I listen to a reading of our country’s founding document and think about what brought about our independence from Great Britain 228 years ago.
When I’m at Howard Mesa, I listen to the radio every morning. I listen to NPR, National Public Radio. There are actually three NPR frequencies I can get here: on from Phoenix that is repeated by Prescott, one from Flagstaff, and another from somewhere else.
This morning, during Morning Edition, I heard some familiar words: “When in the course of human events…” I soon realized that the radio staff was reading the Declaration of Independence.
It was a moving reading — if such a reading could ever be considered moving. The radio staff took turns reading paragraphs from the document. They each put emotion into what they read, as if they were the people making these claims, the people injured. I’ve read the Declaration several times, but I believe this is the first time I really understood it.
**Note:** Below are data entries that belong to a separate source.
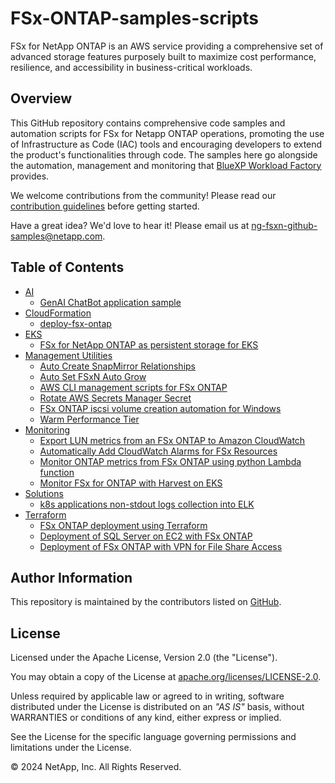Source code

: # FSx-ONTAP-samples-scripts

FSx for NetApp ONTAP is an AWS service providing a comprehensive set of advanced storage features purposely
built to maximize cost performance, resilience, and accessibility in business-critical workloads.

## Overview

This GitHub repository contains comprehensive code samples and automation scripts for FSx for Netapp ONTAP operations,
promoting the use of Infrastructure as Code (IAC) tools and encouraging developers to extend the product's
functionalities through code. The samples here go alongside the automation, management and monitoring that
[BlueXP Workload Factory](https://console.workloads.netapp.com) provides.

We welcome contributions from the community! Please read our [contribution guidelines](CONTRIBUTING.md) before getting started.

Have a great idea? We'd love to hear it! Please email us at [ng-fsxn-github-samples@netapp.com](mailto:ng-fsxn-github-samples@netapp.com).

## Table of Contents

* [AI](/AI)
    * [GenAI ChatBot application sample](/AI/GenAI-ChatBot-application-sample)
* [CloudFormation](/CloudFormation)
    * [deploy-fsx-ontap](/CloudFormation/deploy-fsx-ontap)
* [EKS](/EKS)
    * [FSx for NetApp ONTAP as persistent storage for EKS](/EKS/FSxN-as-PVC-for-EKS)
* [Management Utilities](/Management-Utilities)
    * [Auto Create SnapMirror Relationships](/Management-Utilities/auto_create_sm_relationships)
    * [Auto Set FSxN Auto Grow](/Management-Utilities/auto_set_fsxn_auto_grow)
    * [AWS CLI management scripts for FSx ONTAP](/Management-Utilities/fsx-ontap-aws-cli-scripts)
    * [Rotate AWS Secrets Manager Secret](/Management-Utilities/fsxn-rotate-secret)
    * [FSx ONTAP iscsi volume creation automation for Windows](/Management-Utilities/iscsi-vol-create-and-mount)
    * [Warm Performance Tier](/Management-Utilities/warm_performance_tier)
* [Monitoring](/Monitoring)
    * [Export LUN metrics from an FSx ONTAP to Amazon CloudWatch](/Monitoring/LUN-monitoring)
    * [Automatically Add CloudWatch Alarms for FSx Resources](/Monitoring/auto-add-cw-alarms)
    * [Monitor ONTAP metrics from FSx ONTAP using python Lambda function](/Monitoring/monitor-ontap-services)
    * [Monitor FSx for ONTAP with Harvest on EKS](/Monitoring/monitor_fsxn_with_harvest_on_eks)
* [Solutions](/Solutions)
    * [k8s applications non-stdout logs collection into ELK](/Solutions/EKS-logs-to-ELK)
* [Terraform](/Terraform)
    * [FSx ONTAP deployment using Terraform](/Terraform/deploy-fsx-ontap)
    * [Deployment of SQL Server on EC2 with FSx ONTAP](/Terraform/deploy-fsx-ontap-sqlserver)
    * [Deployment of FSx ONTAP with VPN for File Share Access](/Terraform/deploy-fsx-ontap-fileshare-access)

## Author Information

This repository is maintained by the contributors listed on [GitHub](https://github.com/NetApp/FSx-ONTAP-samples-scripts/graphs/contributors).

## License

Licensed under the Apache License, Version 2.0 (the "License").

You may obtain a copy of the License at [apache.org/licenses/LICENSE-2.0](http://www.apache.org/licenses/LICENSE-2.0).

Unless required by applicable law or agreed to in writing, software distributed under the License
is distributed on an _"AS IS"_ basis, without WARRANTIES or conditions of any kind, either express or implied.

See the License for the specific language governing permissions and limitations under the License.

© 2024 NetApp, Inc. All Rights Reserved.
Imagine the east coast of the United States as thirteen colonies under the power of a King far away. Communication between the colonies and the King took weeks (if not months) in those days. The people of the colonies feel that they are being mistreated by the King. They write a document that clearly argues their point, listing dozens of offenses committed by the King against them. That’s the Declaration of Independence.
I can only imagine how that document must have pissed off King George III when he finally read it.
Reading the Declaration gives you a unique view of life in the American Colonies in the early 1770s. It was a time when people truly cared about freedom — because their freedom was limited. It was a time when people considered taxation without representation — because it simply wasn’t fair. It was a time when people who cared about what was right and wrong actually stood up and did something about the injustices they saw.
A bit different from today, when people care more about what celebrities are wearing than what’s being voted on in Congress.
Anyway, this morning, when I spoke to Mike, I mentioned that I’d heard the Declaration on NPR. Do you know what he said? “I heard it, too. It was great, wasn’t it?”
Looks like I picked the right guy after all.